#### Dataset entries ####

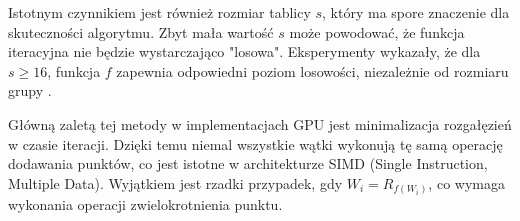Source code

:Istotnym czynnikiem jest również rozmiar tablicy $s$, który ma spore znaczenie
dla skuteczności algorytmu. Zbyt mała 
wartość $s$ może powodować, że funkcja iteracyjna nie będzie wystarczająco 
"losowa". Eksperymenty wykazały, że dla $s \geq 16$, funkcja $f$ zapewnia 
odpowiedni poziom losowości, niezależnie od rozmiaru grupy \cite{Teske2000}.

Główną zaletą tej metody w implementacjach GPU jest minimalizacja rozgałęzień 
w czasie iteracji. Dzięki temu niemal wszystkie wątki wykonują tę samą operację 
dodawania punktów, co jest istotne w architekturze SIMD (Single Instruction, 
Multiple Data). Wyjątkiem jest rzadki przypadek, gdy $W_i = R_{f(W_i)}$, co 
wymaga wykonania operacji zwielokrotnienia punktu.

####

How to complete this task: Your answer should hold exactly the lines from the one containing "funkcja $f$ zapewnia" through the end of the entries above, and nothing else.

Solved exercise:
"losowa". Eksperymenty wykazały, że dla $s \geq 16$, funkcja $f$ zapewnia 
odpowiedni poziom losowości, niezależnie od rozmiaru grupy \cite{Teske2000}.

Główną zaletą tej metody w implementacjach GPU jest minimalizacja rozgałęzień 
w czasie iteracji. Dzięki temu niemal wszystkie wątki wykonują tę samą operację 
dodawania punktów, co jest istotne w architekturze SIMD (Single Instruction, 
Multiple Data). Wyjątkiem jest rzadki przypadek, gdy $W_i = R_{f(W_i)}$, co 
wymaga wykonania operacji zwielokrotnienia punktu.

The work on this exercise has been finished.